WINNER OF THE BOOKER PRIZE 2022
A brave and brilliantly inventive novel, full of energy, about a mad bad world in a dark time – Romesh Gunesekera
An exuberant whodunnit ...There can't be many novels that simultaneously bring to mind Agatha Christie, Salman Rushdie and John le Carré - but this one does ― The Times
A searing, mordantly funny, state-of-the- nation satire set amid the murderous mayhem of Sri Lanka beset by civil war.
Colombo, 1990. Maali Almeida, war photographer, gambler and closet queen, has woken up dead in what seems like a celestial visa office. His dismembered body is sinking in the Beira Lake and he has no idea who killed him. At a time when scores are settled by death squads, suicide bombers and hired goons, the list of suspects is depressingly long, as the ghouls and ghosts who cluster around him can attest.
But even in the afterlife, time is running out for Maali.

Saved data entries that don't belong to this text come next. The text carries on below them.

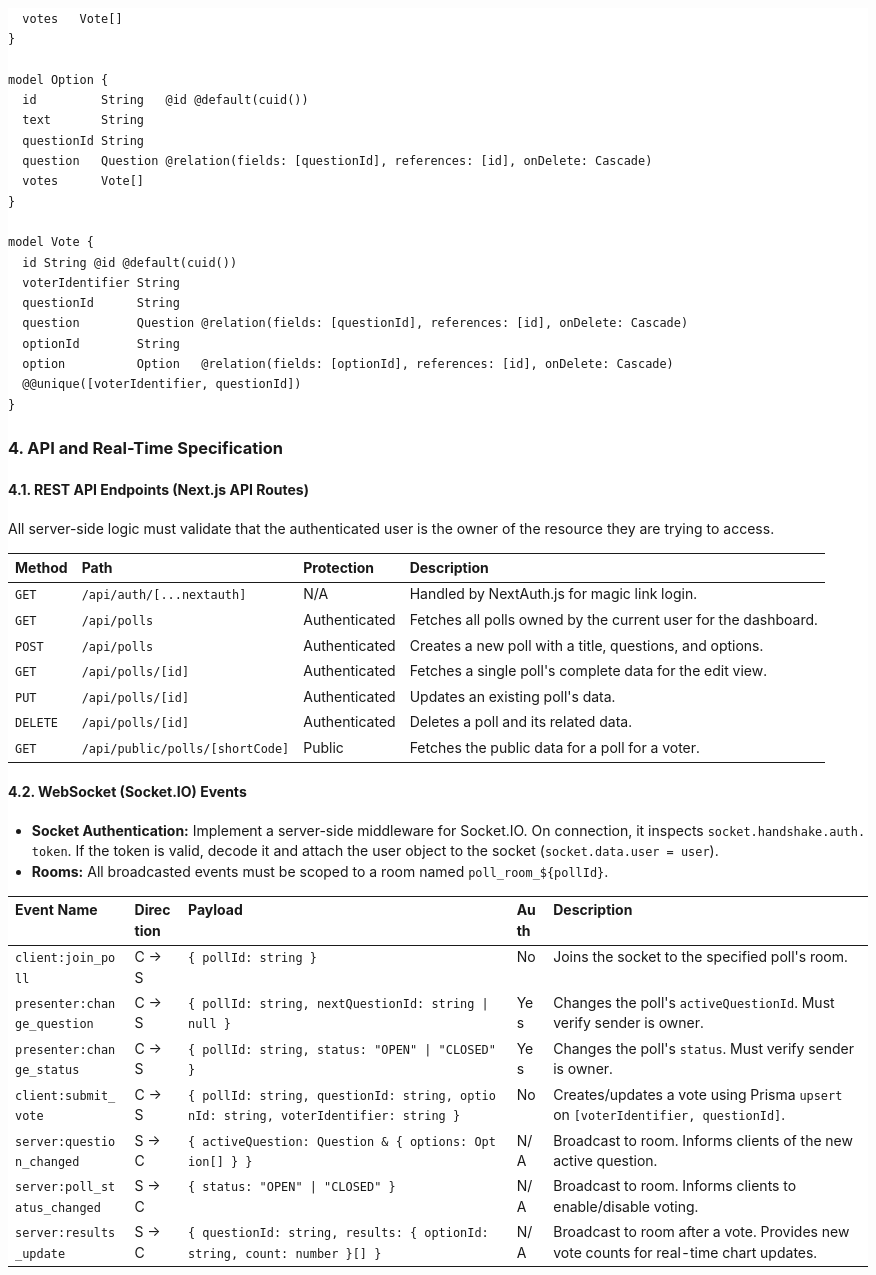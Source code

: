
 ```prisma
  votes   Vote[]
}

model Option {
  id         String   @id @default(cuid())
  text       String
  questionId String
  question   Question @relation(fields: [questionId], references: [id], onDelete: Cascade)
  votes      Vote[]
}

model Vote {
  id String @id @default(cuid())
  voterIdentifier String
  questionId      String
  question        Question @relation(fields: [questionId], references: [id], onDelete: Cascade)
  optionId        String
  option          Option   @relation(fields: [optionId], references: [id], onDelete: Cascade)
  @@unique([voterIdentifier, questionId])
}
```

### **4. API and Real-Time Specification**

#### **4.1. REST API Endpoints (Next.js API Routes)**

All server-side logic must validate that the authenticated user is the owner of the resource they are trying to access.

| Method | Path | Protection | Description |
| :--- | :--- | :--- | :--- |
| `GET` | `/api/auth/[...nextauth]` | N/A | Handled by NextAuth.js for magic link login. |
| `GET` | `/api/polls` | Authenticated | Fetches all polls owned by the current user for the dashboard. |
| `POST` | `/api/polls` | Authenticated | Creates a new poll with a title, questions, and options. |
| `GET` | `/api/polls/[id]` | Authenticated | Fetches a single poll's complete data for the edit view. |
| `PUT` | `/api/polls/[id]` | Authenticated | Updates an existing poll's data. |
| `DELETE` | `/api/polls/[id]`| Authenticated | Deletes a poll and its related data. |
| `GET` | `/api/public/polls/[shortCode]` | Public | Fetches the public data for a poll for a voter. |

#### **4.2. WebSocket (Socket.IO) Events**

*   **Socket Authentication:** Implement a server-side middleware for Socket.IO. On connection, it inspects `socket.handshake.auth.token`. If the token is valid, decode it and attach the user object to the socket (`socket.data.user = user`).
*   **Rooms:** All broadcasted events must be scoped to a room named `poll_room_${pollId}`.

| Event Name | Direction | Payload | Auth | Description |
| :--- | :--- | :--- | :--- | :--- |
| `client:join_poll` | C -> S | `{ pollId: string }` | No | Joins the socket to the specified poll's room. |
| `presenter:change_question` | C -> S | `{ pollId: string, nextQuestionId: string \| null }` | Yes | Changes the poll's `activeQuestionId`. Must verify sender is owner. |
| `presenter:change_status` | C -> S | `{ pollId: string, status: "OPEN" \| "CLOSED" }` | Yes | Changes the poll's `status`. Must verify sender is owner. |
| `client:submit_vote` | C -> S | `{ pollId: string, questionId: string, optionId: string, voterIdentifier: string }` | No | Creates/updates a vote using Prisma `upsert` on `[voterIdentifier, questionId]`. |
| `server:question_changed` | S -> C | `{ activeQuestion: Question & { options: Option[] } }` | N/A | Broadcast to room. Informs clients of the new active question. |
| `server:poll_status_changed` | S -> C | `{ status: "OPEN" \| "CLOSED" }` | N/A | Broadcast to room. Informs clients to enable/disable voting. |
| `server:results_update` | S -> C | `{ questionId: string, results: { optionId: string, count: number }[] }` | N/A | Broadcast to room after a vote. Provides new vote counts for real-time chart updates. |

He has seven moons to try and contact the man and woman he loves most and lead them to a hidden cache of photos that will rock Sri Lanka.
Customer Review
By far the best book I read this year. The idea of “God” as a bad time manager is intriguing. “I mean he’s always late, and cannot prioritise.”
Staff Choice: Sophie
Simultaneously magical realist literary fiction, murder mystery, and philosophical treatise on life and how to possibly live it, this hit a lot of the feels; I cried, I laughed, and I was very often aghast. It reminded me a lot of A Brief History of Seven Killings by Marlon James, also a Booker Prize winner, incidentally (and with “seven” in the title). A worthy award winner, in other words, and a great read to pick up if you’re in the mood for serious fiction that shines a light on a difficult time in history (the civil war in Sri Lanka), and does so with bounteous imagination and wit.